GRAND FORKS — On Sunday’s edition of “Meet the Press,” Sen. Heidi Heitkamp recounted a confrontation with a law enforcement officer who seemed to defend domestic violence.
Heitkamp appeared on the news program alongside other women in the Senate to share their “#MeToo” stories -- often episodes from their lives where they’ve faced sexual assault or harassment. Sen. Elizabeth Warren, D-Mass., recalled when, as a junior law professor, a colleague attempted to sexually assault her in his office. Sen. Claire McCaskill, D-Missouri, recounted a moment from her state legislative career when a senior lawmaker asked if she brought her “kneepads.”
Heitkamp, who served as North Dakota attorney general from 1992 to 2000, recalled an interaction with a retired law enforcement official from that period.
“I was talking about what happens to women and what happens when there’s violence in the home,” Heitkamp said. “After I got done, (he) came up to me, and he pretty much put his finger in my face, and he said, ‘Listen here. Men will always beat their wives, and you can’t stop ‘em.’
“And I was so stunned, because I thought, everyone’s going to care about this the way I do. Everybody’s going to think about this the way I do. And I looked at him and I said, ‘You know, you might be right. I hope you’re not right. But we shouldn’t live in a world where we don’t try.’”
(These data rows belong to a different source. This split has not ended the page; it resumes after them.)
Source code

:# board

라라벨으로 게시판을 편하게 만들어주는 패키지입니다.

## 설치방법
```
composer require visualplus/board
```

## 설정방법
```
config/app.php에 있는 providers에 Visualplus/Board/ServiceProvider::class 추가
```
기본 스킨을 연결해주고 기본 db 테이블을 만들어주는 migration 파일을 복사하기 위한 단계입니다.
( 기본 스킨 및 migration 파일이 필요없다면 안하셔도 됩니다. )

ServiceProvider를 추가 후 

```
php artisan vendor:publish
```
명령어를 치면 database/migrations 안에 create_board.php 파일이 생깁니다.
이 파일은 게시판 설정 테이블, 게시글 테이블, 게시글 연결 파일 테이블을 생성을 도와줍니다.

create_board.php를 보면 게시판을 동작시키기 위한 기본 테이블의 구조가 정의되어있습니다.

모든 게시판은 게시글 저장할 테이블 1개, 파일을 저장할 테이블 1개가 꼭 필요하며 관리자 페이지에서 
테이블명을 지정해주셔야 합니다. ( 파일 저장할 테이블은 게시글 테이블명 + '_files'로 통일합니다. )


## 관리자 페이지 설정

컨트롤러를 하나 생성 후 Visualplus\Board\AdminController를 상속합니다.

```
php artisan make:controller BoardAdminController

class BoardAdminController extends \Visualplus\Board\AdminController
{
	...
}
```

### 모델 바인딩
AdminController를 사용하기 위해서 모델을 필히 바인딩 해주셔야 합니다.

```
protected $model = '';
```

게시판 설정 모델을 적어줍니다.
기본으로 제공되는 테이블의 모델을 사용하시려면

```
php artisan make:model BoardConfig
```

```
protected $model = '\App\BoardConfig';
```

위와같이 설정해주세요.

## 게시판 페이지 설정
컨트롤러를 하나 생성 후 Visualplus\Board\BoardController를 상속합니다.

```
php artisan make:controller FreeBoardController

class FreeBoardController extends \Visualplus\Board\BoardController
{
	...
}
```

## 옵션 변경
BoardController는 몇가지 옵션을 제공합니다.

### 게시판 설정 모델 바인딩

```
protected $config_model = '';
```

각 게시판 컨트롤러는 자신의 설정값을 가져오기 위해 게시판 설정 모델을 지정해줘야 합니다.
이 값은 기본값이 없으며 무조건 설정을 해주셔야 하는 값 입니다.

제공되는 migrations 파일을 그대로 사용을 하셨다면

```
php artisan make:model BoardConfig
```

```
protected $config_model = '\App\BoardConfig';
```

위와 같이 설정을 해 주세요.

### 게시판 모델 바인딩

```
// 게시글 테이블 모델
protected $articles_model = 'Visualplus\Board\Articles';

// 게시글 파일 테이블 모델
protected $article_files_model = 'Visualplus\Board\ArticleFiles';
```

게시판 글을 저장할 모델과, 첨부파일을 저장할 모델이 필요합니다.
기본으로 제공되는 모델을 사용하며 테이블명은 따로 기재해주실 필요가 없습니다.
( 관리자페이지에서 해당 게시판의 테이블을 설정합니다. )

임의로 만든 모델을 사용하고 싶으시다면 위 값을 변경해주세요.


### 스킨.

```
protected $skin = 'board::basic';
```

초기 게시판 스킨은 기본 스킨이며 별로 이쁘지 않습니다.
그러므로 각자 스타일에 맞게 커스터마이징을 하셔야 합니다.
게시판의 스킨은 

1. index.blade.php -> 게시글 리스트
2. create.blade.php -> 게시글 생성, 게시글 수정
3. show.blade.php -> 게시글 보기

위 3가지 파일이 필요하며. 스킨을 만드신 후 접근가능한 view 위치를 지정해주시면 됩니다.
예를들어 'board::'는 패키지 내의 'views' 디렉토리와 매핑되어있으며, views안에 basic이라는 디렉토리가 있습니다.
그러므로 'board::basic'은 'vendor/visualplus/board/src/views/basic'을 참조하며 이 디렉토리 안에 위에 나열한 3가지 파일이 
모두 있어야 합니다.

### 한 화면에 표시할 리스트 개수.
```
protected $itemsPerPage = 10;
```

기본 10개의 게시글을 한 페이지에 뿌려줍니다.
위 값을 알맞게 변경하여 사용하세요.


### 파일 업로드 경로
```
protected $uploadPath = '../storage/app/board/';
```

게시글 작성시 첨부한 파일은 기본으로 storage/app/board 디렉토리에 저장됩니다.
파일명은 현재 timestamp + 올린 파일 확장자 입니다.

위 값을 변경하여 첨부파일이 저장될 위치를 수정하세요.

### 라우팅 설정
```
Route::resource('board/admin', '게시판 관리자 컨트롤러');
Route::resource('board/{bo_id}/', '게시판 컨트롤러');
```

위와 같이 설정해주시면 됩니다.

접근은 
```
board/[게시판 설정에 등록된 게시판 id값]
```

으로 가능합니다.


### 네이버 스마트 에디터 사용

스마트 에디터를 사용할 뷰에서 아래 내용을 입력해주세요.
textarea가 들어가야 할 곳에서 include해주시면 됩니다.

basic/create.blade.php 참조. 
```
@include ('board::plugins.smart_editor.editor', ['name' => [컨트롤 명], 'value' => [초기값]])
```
The segment on “Meet the Press” comes after a deluge of accusations against Harvey Weinstein, the Hollywood media mogul who was reported in the New York Times and the New Yorker to have assaulted numerous women. On social media, women have begun sharing personal stories of sexual assault or similarly charged confrontations under the hashtag “#MeToo.”
MTP host Chuck Todd cited the surge of stories in introducing the segment, for which he said the news program approached all 21 women serving in the U.S. Senate. Four women responded: Heitkamp, McCaskill, Warren and Sen. Mazie Hirono, D-Hawaii.
In a Monday statement, Heitkamp said she’s proud of women who have shared their stories.
“There’s been a coarseness in our political discourse that adds to that kind of permission to be disrespectful,” Heitkamp’s statement said. “This is about more than changing laws or punishing certain behavior – both of these are important -- but it requires a comprehensive cultural change to instill the values that say as a society this is not okay and this not acceptable.
“I hope more women now feel empowered to speak up and to defend their right to live free of harassment and assault.”